**Exercise prompt**
Scan the data, and whenever a line contains "attribution", copy it.

╭─ Source material

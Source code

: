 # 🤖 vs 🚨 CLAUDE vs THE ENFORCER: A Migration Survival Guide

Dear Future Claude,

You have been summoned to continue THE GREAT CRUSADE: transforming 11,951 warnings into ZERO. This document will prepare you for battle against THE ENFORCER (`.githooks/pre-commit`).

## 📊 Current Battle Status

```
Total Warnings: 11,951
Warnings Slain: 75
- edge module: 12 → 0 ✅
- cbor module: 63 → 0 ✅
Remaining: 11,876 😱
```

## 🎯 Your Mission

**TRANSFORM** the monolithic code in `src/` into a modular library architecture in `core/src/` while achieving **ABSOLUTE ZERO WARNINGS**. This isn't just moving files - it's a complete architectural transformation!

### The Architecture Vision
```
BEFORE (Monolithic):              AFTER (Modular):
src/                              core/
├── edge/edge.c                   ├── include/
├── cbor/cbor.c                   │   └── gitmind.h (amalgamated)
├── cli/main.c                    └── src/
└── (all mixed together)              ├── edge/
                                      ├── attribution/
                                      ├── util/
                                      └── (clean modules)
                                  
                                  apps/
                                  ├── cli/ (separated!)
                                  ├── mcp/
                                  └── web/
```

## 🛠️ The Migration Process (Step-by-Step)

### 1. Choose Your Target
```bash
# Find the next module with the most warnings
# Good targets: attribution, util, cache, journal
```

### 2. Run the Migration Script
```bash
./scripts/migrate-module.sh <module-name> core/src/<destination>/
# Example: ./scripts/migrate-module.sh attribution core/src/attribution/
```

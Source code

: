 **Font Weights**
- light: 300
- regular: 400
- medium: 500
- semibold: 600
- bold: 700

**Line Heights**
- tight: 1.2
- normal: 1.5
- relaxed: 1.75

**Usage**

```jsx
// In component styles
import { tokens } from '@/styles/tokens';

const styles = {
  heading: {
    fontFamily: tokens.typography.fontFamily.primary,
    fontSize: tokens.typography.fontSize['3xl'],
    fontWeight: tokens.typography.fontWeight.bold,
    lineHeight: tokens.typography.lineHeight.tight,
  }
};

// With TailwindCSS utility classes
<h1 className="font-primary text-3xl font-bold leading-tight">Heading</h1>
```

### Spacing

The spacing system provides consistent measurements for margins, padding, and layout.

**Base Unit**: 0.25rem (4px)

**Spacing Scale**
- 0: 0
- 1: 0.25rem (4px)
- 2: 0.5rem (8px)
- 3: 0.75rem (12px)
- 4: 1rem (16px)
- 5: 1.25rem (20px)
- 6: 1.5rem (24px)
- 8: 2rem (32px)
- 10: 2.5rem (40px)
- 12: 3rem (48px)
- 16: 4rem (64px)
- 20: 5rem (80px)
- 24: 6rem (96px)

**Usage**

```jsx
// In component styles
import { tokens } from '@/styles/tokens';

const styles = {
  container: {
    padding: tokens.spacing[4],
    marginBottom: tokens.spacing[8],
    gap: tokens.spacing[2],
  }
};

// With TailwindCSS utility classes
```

╰─

**Result of the exercise**
                                      ├── attribution/
# Good targets: attribution, util, cache, journal
# Example: ./scripts/migrate-module.sh attribution core/src/attribution/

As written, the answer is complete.